Vergleicht man das ganze nun mit den Download-Charts auf Chip.de:

                                 Downloads        Wertung       Platz
WashAndGo 2010              84.642             94%        Platz 89/196
TuneUp Utilities 2011     5.695.673             95%        Platz  2/  96
CCleaner                    14.459.542             96%        Platz 1/  93


----------



## msimpr (14. November 2010)

Wenn dann nutze bitte nur den Ccleaner

Der Rest macht Dir nur das System kaputt.


----------



## Malkav85 (14. November 2010)

Ich selbst benutze TuneUp und bin sehr zufrieden. Aber irgendwie habe ich keinen subjektiven Eindruck, dass das System schneller wird. Ist wohl meist nur ein Placebo-Effekt.


----------



## Gast20141208 (14. November 2010)

Ich benutze nur Ccleaner, aber bei Vista merkt man nicht so viel davon als wie bei XP.


----------



## msimpr (14. November 2010)

Dieses Tuneupplacebozeugs macht nichts gutes bei euch

Wie dieser Bericht beschreibt

TuneUp: Wundermittel oder Placebo? | DerFisch.de


----------



## Eisbärix (18. November 2010)

Ich denke ich werde wohl nur noch den CCleaner benutzen.
Sollte denke ich ausreichen.


----------



## Painkiller (18. November 2010)

Ich hab noch nie sowas benutzt, und mein System war immer schnell.  

Dafür hab ich einen Freund, der mit TuneUp sein Windows zerschossen hat.


----------



## Eisbärix (18. November 2010)

Ja kaputt machen geht schneller als man denkt. ^^


----------



## Azuroz (18. November 2010)

CCleaner - vote for!
Schon seit Jahren nutze ich es, und finde, dass es etwas bringt 

TuneUp usw. bringt kaum was :/


----------



## Eisbärix (19. November 2010)

Ja Tuneup und so fand ich gut um die Temp - Dateien leer zu machen.


----------



## Painkiller (19. November 2010)

Das kann man selber auch machen. 

Einfach unter "Ausführen/suchen" %temp% schreiben.


----------



## Eisbärix (19. November 2010)

Ok das muss ich dann wohl mal testen.
Kann man auch einstellen das die irgendwie automatisch gelöscht werden, ka z.b. beim Neustart oder so?


----------



## Painkiller (19. November 2010)

Das ist eine gute Frage.

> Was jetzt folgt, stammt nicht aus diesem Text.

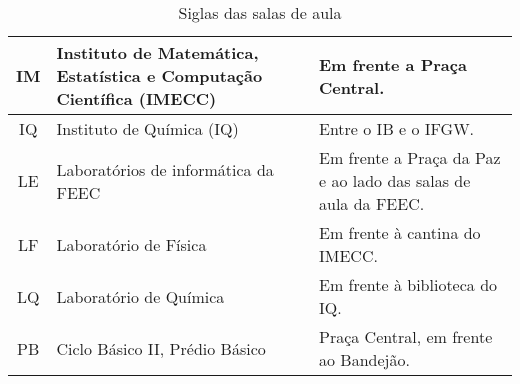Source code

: \begin{table*}[ht!]
\begin{tabular}{|c|p{}|p{}|}
    IM  &  Instituto de Matemática, Estatística e Computação Científica (IMECC)
    &  Em frente a Praça Central.\\ \hline

    IQ  &  Instituto de Química (IQ)  &  Entre o IB e o IFGW.\\ \hline

    LE  &  Laboratórios de informática da FEEC  &  Em frente a Praça da Paz e
    ao lado das salas de aula da FEEC.\\ \hline

    LF  &  Laboratório de Física  &  Em frente à cantina do IMECC.\\ \hline

    LQ  &  Laboratório de Química  &  Em frente à biblioteca do IQ.\\ \hline

    PB  &  Ciclo Básico II, Prédio Básico  &  Praça Central, em frente ao
    Bandejão.\\ \hline
\end{tabular}
\caption{Siglas das salas de aula}
\label{tab:institutos}
\end{table*}
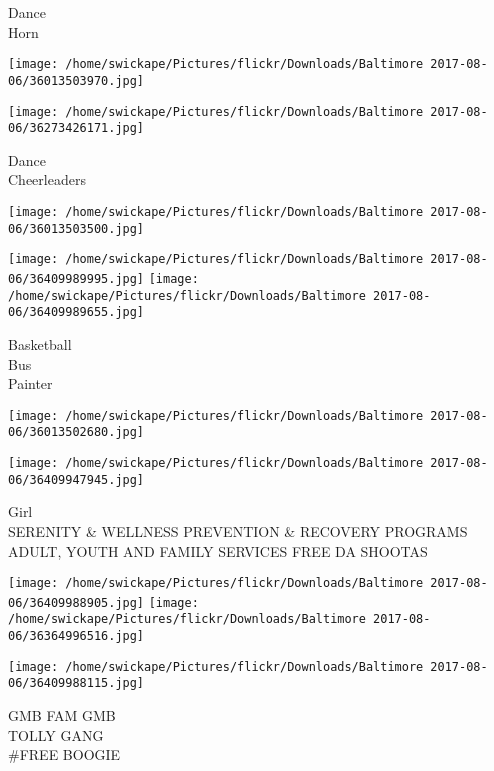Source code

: \documentclass[10pt,letterpaper]{article}
\begin{document}
Dance\\
Horn\\
\pagebreak

\texttt{[image: /home/swickape/Pictures/flickr/Downloads/Baltimore 2017-08-06/36013503970.jpg]}

\vspace{0.25in}
\texttt{[image: /home/swickape/Pictures/flickr/Downloads/Baltimore 2017-08-06/36273426171.jpg]}

Dance\\
Cheerleaders\\
\pagebreak

\texttt{[image: /home/swickape/Pictures/flickr/Downloads/Baltimore 2017-08-06/36013503500.jpg]}

\vspace{0.25in}
\texttt{[image: /home/swickape/Pictures/flickr/Downloads/Baltimore 2017-08-06/36409989995.jpg]}
\texttt{[image: /home/swickape/Pictures/flickr/Downloads/Baltimore 2017-08-06/36409989655.jpg]}

Basketball\\
Bus\\
Painter\\
\pagebreak

\texttt{[image: /home/swickape/Pictures/flickr/Downloads/Baltimore 2017-08-06/36013502680.jpg]}

\vspace{0.25in}
\texttt{[image: /home/swickape/Pictures/flickr/Downloads/Baltimore 2017-08-06/36409947945.jpg]}

Girl\\
SERENITY \& WELLNESS PREVENTION \& RECOVERY PROGRAMS ADULT, YOUTH AND FAMILY SERVICES FREE DA SHOOTAS\\
\pagebreak

\texttt{[image: /home/swickape/Pictures/flickr/Downloads/Baltimore 2017-08-06/36409988905.jpg]}
\texttt{[image: /home/swickape/Pictures/flickr/Downloads/Baltimore 2017-08-06/36364996516.jpg]}

\vspace{0.25in}
\texttt{[image: /home/swickape/Pictures/flickr/Downloads/Baltimore 2017-08-06/36409988115.jpg]}

GMB FAM GMB\\
TOLLY GANG\\
\#FREE BOOGIE\\
\pagebreak
\end{document}

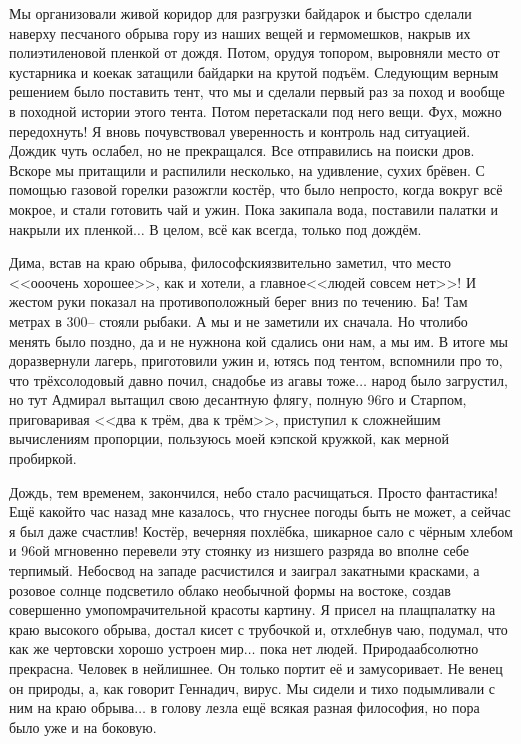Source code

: Мы организовали живой коридор для разгрузки байдарок и быстро сделали наверху песчаного обрыва гору из наших вещей и гермомешков, накрыв их полиэтиленовой пленкой от дождя. Потом, орудуя топором, выровняли место от кустарника и кое\sdash как затащили байдарки на крутой подъём. Следующим верным решением было поставить тент, что мы и сделали первый раз за поход и вообще в походной истории этого тента. Потом перетаскали под него вещи. Фух, можно передохнуть! Я вновь почувствовал уверенность и контроль над ситуацией. Дождик чуть ослабел, но не прекращался. Все отправились на поиски дров. Вскоре мы притащили и распилили несколько, на удивление, сухих брёвен. С помощью газовой горелки разожгли костёр, что было непросто, когда вокруг всё мокрое, и стали готовить чай и ужин. Пока закипала вода, поставили палатки и накрыли их пленкой$\ldots$ В целом, всё как всегда, только под дождём. 

Дима, встав на краю обрыва, философски\sdash язвительно заметил, что место <<о\sdash о\sdash очень хорошее>>, как и хотели, а главное\mdash <<людей совсем нет>>! И жестом руки показал на противоположный берег вниз по течению. Ба! Там метрах в 300\thinspace\nobreakdash-- стояли рыбаки. А мы и не заметили их сначала. Но что\sdash либо менять было поздно, да и не нужно\mdash на кой сдались они нам, а мы им. В итоге мы доразвернули лагерь, приготовили ужин и, ютясь под тентом, вспомнили про то, что трёхсолодовый давно почил, снадобье из агавы тоже$\ldots$ народ было загрустил, но тут Адмирал вытащил свою десантную флягу, полную 96\sdash го и Старпом, приговаривая <<два к трём, два к трём>>, приступил к сложнейшим вычислениям пропорции, пользуюсь моей кэпской кружкой, как мерной пробиркой. 

Дождь, тем временем, закончился, небо стало расчищаться. Просто фантастика! Ещё какой\sdash то час назад мне казалось, что гнуснее погоды быть не может, а сейчас я был даже счастлив! Костёр, вечерняя похлёбка, шикарное сало с чёрным хлебом и 96\sdash ой мгновенно перевели эту стоянку из низшего разряда во вполне себе терпимый. Небосвод на западе расчистился и заиграл закатными красками, а розовое солнце подсветило облако необычной формы на востоке, создав совершенно умопомрачительной красоты картину. Я присел на плащ\sdash палатку на краю высокого обрыва, достал кисет с трубочкой и, отхлебнув чаю, подумал, что как же чертовски хорошо устроен мир$\ldots$ пока нет людей. Природа\mdash абсолютно прекрасна. Человек в ней\mdash лишнее. Он только портит её и замусоривает. Не венец он природы, а, как говорит Геннадич, вирус. Мы сидели и тихо подымливали с ним на краю обрыва$\ldots$ в голову лезла ещё всякая разная философия, но пора было уже и на боковую.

Damit hab ich mich noch nicht beschäftigt.

Was ich dir aber sicher sagen kann ist, das Windows die HDD´s automatisch defragmentiert. 
(zumindest bei Windows Vista und Windows 7)


----------



## Eisbärix (19. November 2010)

Das automatische defragmentieren sollte man unbedingt deaktivieren hab ich irgendwo gelesen. Und dann lieber ab und zu manuell machen wenn mans braucht.


----------



## Painkiller (19. November 2010)

> Das automatische defragmentieren sollte man unbedingt deaktivieren


Grund? bzw. Link?


----------



## Eisbärix (19. November 2010)

Find den link grad net mehr.
Ein Grund ist sicher das man die Defragmentierung vllt grad net brauchen kann, wenn sie an geht und zum anderen is das bei ner SSD z.B. sehr sehr sehr kontraproduktiv.


----------



## Painkiller (19. November 2010)

Bei einer SSD geb ich dir recht.

Bis jetzt hatte ich noch keine Performanceprobleme wegen einer Defrag.

Liegt aber vllt. auch daran, das meine Spiele wo anders installiert sind als Windows. Hab da getrennte Platten dafür.


----------



## Eisbärix (19. November 2010)

Was defragmentiert denn die automatische Defragmentierenung ?
Wie Win 7 Partiton?
Die Festplatte wo Win 7 drauf installiert ist oder alle Platten die angeschlossen sind?


----------



## Painkiller (19. November 2010)

Man kann im Windows einstellen, welche Platten automatisch defragmentiert werden sollen. 

Soweit ich weiß, wird die ganze Platte defragmentiert. Bei meinen anderen beiden Platten hab ich die Auto-Defrag abgeschaltet. Ich defrag die immer einmal im Monat.


----------



## Eisbärix (19. November 2010)

Ich werds lieber ausschalten und manuell durchführen.


----------



## Painkiller (19. November 2010)

Das kannst du natürlich auch machen. 

Vergiss es aber nicht.  Ich hab mir für die zwei anderen Platten einen Eintrag im Kallender von Windows gemacht.


----------